Copy out the line that contains "- [X] Users" and the lines after it through the final one in the entries below, exactly, with no other lines.
=== Begin Enclosure ===
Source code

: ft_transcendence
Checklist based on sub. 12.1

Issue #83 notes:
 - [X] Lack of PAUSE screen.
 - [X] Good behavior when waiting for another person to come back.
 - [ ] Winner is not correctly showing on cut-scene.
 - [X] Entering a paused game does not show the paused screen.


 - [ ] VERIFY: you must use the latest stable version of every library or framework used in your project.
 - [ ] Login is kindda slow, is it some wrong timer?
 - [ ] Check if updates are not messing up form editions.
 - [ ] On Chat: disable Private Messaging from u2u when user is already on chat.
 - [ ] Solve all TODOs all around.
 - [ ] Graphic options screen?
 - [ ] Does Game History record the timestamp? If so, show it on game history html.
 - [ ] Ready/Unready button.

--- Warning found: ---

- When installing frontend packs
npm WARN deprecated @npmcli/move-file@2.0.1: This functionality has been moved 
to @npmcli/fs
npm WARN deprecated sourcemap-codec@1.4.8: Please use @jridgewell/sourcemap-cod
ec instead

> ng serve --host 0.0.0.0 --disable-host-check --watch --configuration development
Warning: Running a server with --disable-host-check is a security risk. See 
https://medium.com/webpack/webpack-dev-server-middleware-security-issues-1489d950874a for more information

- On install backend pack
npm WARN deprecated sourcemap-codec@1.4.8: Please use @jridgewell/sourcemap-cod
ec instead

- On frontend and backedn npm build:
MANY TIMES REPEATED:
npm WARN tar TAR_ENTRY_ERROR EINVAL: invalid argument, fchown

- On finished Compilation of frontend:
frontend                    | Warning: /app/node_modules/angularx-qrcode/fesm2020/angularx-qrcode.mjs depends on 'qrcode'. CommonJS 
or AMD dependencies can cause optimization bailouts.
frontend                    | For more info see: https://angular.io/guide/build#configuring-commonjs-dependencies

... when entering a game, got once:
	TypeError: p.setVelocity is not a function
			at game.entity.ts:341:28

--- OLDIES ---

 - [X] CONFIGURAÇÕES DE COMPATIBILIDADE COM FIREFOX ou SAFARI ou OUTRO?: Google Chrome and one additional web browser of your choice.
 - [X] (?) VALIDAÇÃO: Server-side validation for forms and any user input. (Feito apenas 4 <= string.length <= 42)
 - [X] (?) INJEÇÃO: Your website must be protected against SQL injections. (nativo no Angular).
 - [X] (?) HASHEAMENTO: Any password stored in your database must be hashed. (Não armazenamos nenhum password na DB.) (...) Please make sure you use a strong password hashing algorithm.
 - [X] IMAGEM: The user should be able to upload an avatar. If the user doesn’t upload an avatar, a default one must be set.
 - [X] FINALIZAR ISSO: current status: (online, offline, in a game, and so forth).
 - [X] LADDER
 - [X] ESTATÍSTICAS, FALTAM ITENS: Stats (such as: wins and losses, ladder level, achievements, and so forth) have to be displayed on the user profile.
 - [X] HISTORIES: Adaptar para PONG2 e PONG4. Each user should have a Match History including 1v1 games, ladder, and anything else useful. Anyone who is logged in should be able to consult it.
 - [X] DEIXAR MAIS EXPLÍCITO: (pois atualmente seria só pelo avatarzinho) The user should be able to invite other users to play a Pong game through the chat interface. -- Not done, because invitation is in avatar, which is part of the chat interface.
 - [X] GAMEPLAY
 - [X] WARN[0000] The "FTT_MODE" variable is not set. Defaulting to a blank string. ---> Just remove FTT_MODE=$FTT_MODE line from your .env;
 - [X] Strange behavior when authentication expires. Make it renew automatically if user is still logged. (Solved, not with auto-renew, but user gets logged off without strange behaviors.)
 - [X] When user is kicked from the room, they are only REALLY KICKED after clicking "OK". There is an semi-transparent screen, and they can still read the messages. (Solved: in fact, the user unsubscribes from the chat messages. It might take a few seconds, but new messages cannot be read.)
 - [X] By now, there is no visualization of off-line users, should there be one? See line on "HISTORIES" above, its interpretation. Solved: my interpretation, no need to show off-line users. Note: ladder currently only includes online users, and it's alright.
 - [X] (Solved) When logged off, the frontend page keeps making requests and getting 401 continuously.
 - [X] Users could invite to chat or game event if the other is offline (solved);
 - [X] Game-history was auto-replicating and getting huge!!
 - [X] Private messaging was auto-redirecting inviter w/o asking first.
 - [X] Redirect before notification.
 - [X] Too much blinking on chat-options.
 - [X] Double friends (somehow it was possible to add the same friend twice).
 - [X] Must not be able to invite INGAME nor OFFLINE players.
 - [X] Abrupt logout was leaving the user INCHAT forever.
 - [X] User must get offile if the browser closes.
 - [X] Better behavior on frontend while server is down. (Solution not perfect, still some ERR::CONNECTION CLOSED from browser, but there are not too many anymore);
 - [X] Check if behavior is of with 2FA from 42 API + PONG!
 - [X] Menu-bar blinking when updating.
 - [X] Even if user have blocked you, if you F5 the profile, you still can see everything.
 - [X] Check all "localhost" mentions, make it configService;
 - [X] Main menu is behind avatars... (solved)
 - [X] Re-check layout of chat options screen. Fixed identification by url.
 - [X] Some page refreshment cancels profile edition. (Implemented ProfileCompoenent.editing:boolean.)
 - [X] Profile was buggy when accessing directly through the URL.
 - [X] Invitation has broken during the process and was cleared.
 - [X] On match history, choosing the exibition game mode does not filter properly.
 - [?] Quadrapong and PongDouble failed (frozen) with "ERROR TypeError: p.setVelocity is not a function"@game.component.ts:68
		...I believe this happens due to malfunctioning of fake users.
=== End Enclosure ===
• _Output below_:
 - [X] Users could invite to chat or game event if the other is offline (solved);
 - [X] Game-history was auto-replicating and getting huge!!
 - [X] Private messaging was auto-redirecting inviter w/o asking first.
 - [X] Redirect before notification.
 - [X] Too much blinking on chat-options.
 - [X] Double friends (somehow it was possible to add the same friend twice).
 - [X] Must not be able to invite INGAME nor OFFLINE players.
 - [X] Abrupt logout was leaving the user INCHAT forever.
 - [X] User must get offile if the browser closes.
 - [X] Better behavior on frontend while server is down. (Solution not perfect, still some ERR::CONNECTION CLOSED from browser, but there are not too many anymore);
 - [X] Check if behavior is of with 2FA from 42 API + PONG!
 - [X] Menu-bar blinking when updating.
 - [X] Even if user have blocked you, if you F5 the profile, you still can see everything.
 - [X] Check all "localhost" mentions, make it configService;
 - [X] Main menu is behind avatars... (solved)
 - [X] Re-check layout of chat options screen. Fixed identification by url.
 - [X] Some page refreshment cancels profile edition. (Implemented ProfileCompoenent.editing:boolean.)
 - [X] Profile was buggy when accessing directly through the URL.
 - [X] Invitation has broken during the process and was cleared.
 - [X] On match history, choosing the exibition game mode does not filter properly.
 - [?] Quadrapong and PongDouble failed (frozen) with "ERROR TypeError: p.setVelocity is not a function"@game.component.ts:68
		...I believe this happens due to malfunctioning of fake users.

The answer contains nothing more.